18) Eddie Howe, Newcastle (15)
In November we came pretty much as close as libel laws will permit to baselessly accusing Howe of being a serial killer and things have, if anything, got worse since then.

Howe’s Newcastle have crashed out of Europe altogether, spaffed away an enormously presentable silverware opportunity in the Carabao and drifted entirely out of contention in the league. They did lift the mood by comfortably dispatching Sunderland but it’s really not been good enough at all this season. Yes, Howe had the team markedly ahead of schedule last season but that doesn’t really help when the regression is as stark as this.

At their best they remain a potent threat to the very best, but the consistency of last season has gone. Significantly, the defensive solidity that marked them out as a serious side last term has evaporated completely. A team that lost only five league games last season has already been beaten nine times. A team that conceded only 33 goals in 38 games has leaked 29 in 20.

The inconsistency is maddening. It really is hard to square the side that racked up impressive home wins against Arsenal, Chelsea and Manchester United in November and early December with the one that has managed only one Premier League win in six games since then.

But it’s the nature of their recent defeats that really sets alarm bells ringing: they’ve conceded 15 goals in their last six league games, culminating in a 4-2 loss at Liverpool in which they were pulverised into xG oblivion. Still, respite is at hand: City and Villa, top and joint second respectively in the goals scored tally, next. Howe really might be f***ed, you know.

 

17) Thomas Frank, Brentford (11)
In November, we lamented the fact that Frank and Brentford, an undoubted breath of fresh air in their first two seasons of Barclays, had been entirely forgettable this season. Oh, to be anonymous. They’d love to be forgotten and unnoticed in mid-table now, because since we realised we couldn’t remember a single Brentford game they’ve managed to beat only Luton while losing to absolutely everyone else.

We still can’t remember any of their games, but now they’re suddenly right in the middle of a relegation fight and with an awful lot riding on Ivan Toney coming to the rescue and a) not buggering off to another club and b) being pretty much instantly as good again as he was before eight months out of the game.

Brentford’s invisibility means there has still been almost no attention on Frank despite this slump – and it’s worth noting that Frank and the Bees arrested such a slide in their first Premier League season (albeit with a bit of Christian Eriksen assistance). But that could change: their next league game is a huge six-pointer against Forest, currently enjoying a significant new-manager bounce, with four of the next five against top-six sides in Spurs, City, Liverpool and West Ham.

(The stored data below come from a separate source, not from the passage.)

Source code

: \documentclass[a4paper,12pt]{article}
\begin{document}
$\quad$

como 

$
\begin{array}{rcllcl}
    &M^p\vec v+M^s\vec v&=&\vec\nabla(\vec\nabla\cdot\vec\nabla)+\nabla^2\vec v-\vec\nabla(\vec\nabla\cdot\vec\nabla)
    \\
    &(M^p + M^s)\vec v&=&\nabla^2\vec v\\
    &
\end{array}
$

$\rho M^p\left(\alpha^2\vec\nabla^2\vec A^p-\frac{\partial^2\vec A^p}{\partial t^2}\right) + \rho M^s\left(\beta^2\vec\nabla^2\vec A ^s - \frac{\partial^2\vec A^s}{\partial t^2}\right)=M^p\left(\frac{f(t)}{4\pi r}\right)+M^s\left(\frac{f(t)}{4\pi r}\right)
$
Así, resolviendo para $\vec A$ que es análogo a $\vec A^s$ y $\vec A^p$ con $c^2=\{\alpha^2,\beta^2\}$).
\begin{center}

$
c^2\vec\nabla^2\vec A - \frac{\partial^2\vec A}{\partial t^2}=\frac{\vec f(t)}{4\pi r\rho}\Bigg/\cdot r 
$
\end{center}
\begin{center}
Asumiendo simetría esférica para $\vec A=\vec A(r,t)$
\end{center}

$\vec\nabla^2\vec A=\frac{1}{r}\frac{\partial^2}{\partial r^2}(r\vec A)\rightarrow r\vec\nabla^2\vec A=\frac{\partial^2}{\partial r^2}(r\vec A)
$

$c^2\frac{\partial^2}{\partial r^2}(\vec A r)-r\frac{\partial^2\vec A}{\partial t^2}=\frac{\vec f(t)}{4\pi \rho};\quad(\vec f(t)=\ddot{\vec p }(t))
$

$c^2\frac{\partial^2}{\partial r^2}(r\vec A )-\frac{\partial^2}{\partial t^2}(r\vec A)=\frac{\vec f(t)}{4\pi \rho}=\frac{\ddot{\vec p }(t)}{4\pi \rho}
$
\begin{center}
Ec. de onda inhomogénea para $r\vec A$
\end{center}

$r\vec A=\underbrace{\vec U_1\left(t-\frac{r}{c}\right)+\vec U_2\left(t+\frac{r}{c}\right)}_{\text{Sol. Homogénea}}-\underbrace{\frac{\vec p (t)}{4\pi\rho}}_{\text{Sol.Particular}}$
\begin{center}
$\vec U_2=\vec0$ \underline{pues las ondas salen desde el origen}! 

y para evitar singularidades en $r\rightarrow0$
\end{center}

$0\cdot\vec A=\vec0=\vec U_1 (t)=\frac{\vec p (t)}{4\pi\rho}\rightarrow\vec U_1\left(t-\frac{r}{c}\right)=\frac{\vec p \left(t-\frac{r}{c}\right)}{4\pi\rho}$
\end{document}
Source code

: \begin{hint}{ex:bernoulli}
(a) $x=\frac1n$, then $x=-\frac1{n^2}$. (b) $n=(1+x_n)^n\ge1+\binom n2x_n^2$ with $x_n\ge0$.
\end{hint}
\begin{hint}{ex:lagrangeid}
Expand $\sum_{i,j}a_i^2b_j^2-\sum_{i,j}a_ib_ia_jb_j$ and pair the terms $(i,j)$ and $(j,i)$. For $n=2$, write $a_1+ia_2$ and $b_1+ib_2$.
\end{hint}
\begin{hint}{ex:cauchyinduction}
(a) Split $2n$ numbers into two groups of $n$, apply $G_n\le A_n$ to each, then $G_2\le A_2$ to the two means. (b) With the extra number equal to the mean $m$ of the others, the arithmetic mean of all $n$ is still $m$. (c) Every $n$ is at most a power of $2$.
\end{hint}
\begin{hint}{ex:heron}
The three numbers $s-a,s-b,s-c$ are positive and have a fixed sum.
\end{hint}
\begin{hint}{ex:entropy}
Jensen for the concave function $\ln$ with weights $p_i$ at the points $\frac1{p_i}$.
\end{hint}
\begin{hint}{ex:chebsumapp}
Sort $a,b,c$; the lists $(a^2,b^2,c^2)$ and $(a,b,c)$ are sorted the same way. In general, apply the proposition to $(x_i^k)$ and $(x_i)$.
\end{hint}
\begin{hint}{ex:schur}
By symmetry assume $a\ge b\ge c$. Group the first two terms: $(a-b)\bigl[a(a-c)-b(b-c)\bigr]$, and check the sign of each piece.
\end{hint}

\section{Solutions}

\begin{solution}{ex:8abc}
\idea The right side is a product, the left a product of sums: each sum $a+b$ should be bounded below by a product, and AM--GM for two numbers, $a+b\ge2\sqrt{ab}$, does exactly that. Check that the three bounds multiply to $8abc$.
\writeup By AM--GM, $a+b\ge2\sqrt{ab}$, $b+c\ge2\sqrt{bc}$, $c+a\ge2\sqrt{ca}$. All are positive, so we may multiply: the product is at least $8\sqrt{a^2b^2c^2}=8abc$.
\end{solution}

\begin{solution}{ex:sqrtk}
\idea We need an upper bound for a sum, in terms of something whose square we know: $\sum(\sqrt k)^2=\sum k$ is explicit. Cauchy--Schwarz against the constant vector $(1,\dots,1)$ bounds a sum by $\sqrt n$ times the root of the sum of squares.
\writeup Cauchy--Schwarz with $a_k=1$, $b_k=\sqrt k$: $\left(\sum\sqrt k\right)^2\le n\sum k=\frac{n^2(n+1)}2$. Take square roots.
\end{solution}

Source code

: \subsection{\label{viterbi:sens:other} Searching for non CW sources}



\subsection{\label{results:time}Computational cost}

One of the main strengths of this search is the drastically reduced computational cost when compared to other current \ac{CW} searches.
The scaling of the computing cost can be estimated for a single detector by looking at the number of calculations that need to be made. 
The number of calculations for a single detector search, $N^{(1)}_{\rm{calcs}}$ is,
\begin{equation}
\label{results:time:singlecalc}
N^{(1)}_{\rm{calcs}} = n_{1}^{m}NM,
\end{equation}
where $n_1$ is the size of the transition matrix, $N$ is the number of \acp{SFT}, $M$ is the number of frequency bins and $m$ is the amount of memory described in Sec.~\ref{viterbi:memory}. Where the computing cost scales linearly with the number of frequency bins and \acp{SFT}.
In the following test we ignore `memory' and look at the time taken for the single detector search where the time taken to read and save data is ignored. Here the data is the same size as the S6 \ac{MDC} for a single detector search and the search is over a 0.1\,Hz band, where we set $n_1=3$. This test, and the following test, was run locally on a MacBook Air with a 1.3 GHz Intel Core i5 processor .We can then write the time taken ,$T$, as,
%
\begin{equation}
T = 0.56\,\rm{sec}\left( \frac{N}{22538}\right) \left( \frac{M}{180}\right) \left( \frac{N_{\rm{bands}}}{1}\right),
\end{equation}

Entirely conceivable that by early March Frank is very visible indeed in a serious relegation soup and, far more importantly, sliding even further down this list.

 

14) Paul Heckingbottom, Sheffield United – August-December (14)
We were, in hindsight, a touch generous in November towards a team and manager with five points after 12 games. Our decision to focus more closely on the unfortunate narrow defeats to your Tottenhams, Citys and Uniteds than the thrashings against the Newcastles and Arsenals Of This World was shown to be a wildly optimistic daftness by the unforgivable unpleasantness against Burnley, a result from which there really was no way back for Heckingbottom.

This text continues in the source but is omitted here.